Find the word "dalam" in the listing; pull out each line holding it.

━━━

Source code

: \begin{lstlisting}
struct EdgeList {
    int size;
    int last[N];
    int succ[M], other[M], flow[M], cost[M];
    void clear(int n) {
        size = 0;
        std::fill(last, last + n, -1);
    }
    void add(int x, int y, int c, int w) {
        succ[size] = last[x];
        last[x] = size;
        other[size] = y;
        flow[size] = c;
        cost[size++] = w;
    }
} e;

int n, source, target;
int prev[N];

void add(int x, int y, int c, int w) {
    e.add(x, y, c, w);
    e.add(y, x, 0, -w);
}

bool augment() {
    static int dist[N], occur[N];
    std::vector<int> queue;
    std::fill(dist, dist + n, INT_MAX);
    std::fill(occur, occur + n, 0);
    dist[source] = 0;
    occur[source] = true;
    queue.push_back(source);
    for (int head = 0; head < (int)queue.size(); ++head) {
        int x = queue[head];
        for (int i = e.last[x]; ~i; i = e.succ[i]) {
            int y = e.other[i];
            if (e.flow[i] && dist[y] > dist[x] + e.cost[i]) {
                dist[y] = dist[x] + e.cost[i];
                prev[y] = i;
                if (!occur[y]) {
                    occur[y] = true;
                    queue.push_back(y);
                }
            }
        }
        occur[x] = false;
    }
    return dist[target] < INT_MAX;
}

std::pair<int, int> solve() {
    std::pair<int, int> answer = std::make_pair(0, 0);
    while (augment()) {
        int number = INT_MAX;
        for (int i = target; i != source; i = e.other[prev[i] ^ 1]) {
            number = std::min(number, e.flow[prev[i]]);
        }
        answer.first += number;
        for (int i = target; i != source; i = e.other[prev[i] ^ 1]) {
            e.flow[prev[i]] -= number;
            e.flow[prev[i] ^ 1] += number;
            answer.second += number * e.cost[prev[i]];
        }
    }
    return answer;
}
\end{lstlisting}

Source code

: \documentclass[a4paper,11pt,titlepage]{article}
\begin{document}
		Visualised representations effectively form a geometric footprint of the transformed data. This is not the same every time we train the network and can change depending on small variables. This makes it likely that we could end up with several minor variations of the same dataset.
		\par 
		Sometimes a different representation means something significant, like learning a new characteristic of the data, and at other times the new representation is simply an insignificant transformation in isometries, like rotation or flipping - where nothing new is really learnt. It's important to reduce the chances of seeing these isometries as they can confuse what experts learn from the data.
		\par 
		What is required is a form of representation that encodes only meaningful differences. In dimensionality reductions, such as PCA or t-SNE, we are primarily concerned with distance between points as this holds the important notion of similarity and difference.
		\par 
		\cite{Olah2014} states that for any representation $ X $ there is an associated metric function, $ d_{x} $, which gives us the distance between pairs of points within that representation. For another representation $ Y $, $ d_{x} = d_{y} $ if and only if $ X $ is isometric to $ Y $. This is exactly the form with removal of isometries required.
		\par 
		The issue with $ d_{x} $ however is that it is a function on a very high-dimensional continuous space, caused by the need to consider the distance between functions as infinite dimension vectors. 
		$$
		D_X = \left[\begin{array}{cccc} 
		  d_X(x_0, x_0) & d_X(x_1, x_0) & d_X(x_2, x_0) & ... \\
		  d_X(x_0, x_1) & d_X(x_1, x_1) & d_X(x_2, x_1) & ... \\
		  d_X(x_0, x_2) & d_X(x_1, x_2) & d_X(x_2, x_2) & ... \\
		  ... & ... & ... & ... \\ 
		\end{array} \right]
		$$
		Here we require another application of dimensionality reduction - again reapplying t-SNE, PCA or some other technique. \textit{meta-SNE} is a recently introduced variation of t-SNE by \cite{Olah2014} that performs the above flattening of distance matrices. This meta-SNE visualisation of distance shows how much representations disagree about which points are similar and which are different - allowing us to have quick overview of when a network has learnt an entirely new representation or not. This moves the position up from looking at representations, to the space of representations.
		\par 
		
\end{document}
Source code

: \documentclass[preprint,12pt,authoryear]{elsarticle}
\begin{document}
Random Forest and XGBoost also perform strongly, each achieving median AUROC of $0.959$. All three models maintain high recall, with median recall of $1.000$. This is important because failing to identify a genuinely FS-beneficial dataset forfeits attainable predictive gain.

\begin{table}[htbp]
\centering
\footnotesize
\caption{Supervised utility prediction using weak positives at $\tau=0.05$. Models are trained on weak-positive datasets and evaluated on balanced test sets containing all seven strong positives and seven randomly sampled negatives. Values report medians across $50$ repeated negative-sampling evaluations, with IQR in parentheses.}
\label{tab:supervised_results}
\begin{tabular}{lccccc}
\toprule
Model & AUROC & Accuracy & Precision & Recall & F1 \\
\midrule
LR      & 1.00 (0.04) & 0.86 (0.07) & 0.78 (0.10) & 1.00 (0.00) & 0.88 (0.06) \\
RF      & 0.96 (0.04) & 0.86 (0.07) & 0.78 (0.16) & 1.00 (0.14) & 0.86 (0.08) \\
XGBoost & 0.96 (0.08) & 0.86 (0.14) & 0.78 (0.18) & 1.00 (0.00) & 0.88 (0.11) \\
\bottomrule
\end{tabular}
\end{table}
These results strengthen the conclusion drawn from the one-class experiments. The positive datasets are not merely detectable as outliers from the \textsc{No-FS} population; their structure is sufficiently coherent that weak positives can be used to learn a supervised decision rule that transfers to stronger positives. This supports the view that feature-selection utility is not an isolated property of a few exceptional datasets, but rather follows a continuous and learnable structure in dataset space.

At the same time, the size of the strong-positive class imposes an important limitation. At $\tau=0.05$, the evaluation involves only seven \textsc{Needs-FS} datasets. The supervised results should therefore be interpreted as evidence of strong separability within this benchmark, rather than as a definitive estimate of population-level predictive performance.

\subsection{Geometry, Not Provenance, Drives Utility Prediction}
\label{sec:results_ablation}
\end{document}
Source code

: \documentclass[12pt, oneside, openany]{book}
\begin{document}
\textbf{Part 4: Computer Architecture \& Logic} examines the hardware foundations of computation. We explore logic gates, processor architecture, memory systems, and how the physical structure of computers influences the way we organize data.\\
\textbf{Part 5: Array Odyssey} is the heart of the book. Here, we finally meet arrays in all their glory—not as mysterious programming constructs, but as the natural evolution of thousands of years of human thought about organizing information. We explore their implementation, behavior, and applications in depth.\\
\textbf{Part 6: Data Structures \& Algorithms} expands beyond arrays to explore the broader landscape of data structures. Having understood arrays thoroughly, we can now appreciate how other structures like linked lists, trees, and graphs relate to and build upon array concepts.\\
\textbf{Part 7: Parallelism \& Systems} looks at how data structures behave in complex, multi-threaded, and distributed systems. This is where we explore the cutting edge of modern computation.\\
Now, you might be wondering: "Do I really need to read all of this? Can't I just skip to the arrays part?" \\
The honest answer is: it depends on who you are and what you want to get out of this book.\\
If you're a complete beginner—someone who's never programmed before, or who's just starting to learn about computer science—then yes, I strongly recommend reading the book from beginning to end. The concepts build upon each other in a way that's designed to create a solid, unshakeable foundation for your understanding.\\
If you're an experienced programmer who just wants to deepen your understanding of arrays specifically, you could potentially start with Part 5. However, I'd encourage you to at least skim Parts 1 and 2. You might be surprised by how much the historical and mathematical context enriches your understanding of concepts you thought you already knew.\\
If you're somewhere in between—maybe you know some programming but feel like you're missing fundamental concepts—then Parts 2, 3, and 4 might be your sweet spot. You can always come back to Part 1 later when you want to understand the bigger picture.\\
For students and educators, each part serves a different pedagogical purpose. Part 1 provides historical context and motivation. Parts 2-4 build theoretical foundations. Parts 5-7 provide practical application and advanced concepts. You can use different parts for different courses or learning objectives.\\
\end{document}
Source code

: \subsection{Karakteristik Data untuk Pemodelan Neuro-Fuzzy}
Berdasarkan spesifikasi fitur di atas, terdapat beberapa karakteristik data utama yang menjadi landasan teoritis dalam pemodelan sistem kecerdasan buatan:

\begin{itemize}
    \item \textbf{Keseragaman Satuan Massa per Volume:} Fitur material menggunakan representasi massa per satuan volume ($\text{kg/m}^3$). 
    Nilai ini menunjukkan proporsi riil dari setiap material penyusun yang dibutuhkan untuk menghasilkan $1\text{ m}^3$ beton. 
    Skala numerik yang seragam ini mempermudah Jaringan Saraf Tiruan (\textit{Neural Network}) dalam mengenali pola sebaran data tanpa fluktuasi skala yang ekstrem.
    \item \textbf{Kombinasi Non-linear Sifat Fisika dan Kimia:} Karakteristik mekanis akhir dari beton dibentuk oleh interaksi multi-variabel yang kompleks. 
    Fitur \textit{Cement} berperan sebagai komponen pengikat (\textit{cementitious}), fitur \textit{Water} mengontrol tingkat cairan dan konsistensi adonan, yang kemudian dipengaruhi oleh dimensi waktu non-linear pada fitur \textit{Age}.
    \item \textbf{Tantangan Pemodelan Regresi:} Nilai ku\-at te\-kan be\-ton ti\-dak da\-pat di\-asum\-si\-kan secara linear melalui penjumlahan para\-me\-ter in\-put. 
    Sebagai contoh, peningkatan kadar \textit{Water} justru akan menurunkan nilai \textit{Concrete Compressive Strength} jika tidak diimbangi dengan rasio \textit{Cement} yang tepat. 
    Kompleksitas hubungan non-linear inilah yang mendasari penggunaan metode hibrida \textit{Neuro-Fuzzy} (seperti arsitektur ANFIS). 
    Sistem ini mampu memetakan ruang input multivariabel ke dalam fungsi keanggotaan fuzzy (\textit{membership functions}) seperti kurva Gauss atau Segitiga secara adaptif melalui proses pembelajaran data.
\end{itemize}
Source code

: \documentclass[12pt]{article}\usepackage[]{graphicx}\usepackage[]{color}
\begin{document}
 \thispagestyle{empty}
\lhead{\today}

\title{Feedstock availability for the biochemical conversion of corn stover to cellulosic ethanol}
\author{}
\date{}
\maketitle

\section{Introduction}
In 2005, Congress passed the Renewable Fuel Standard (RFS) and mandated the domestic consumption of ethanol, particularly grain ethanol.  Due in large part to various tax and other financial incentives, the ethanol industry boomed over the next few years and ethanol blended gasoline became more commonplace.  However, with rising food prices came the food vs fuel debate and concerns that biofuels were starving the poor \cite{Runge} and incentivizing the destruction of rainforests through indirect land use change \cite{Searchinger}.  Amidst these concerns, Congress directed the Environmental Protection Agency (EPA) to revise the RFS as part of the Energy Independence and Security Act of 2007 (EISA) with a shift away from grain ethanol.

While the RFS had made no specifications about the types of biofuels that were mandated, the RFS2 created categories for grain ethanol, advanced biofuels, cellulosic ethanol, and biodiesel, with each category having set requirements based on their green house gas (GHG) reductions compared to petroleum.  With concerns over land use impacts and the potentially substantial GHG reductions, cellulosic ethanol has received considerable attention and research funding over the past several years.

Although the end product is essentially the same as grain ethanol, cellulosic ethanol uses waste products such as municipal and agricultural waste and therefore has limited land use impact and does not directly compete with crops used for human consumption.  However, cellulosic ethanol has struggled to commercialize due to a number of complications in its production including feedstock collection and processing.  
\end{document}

━━━

Reply to the exercise -
Berdasarkan spesifikasi fitur di atas, terdapat beberapa karakteristik data utama yang menjadi landasan teoritis dalam pemodelan sistem kecerdasan buatan:
    Skala numerik yang seragam ini mempermudah Jaringan Saraf Tiruan (\textit{Neural Network}) dalam mengenali pola sebaran data tanpa fluktuasi skala yang ekstrem.
    Sistem ini mampu memetakan ruang input multivariabel ke dalam fungsi keanggotaan fuzzy (\textit{membership functions}) seperti kurva Gauss atau Segitiga secara adaptif melalui proses pembelajaran data.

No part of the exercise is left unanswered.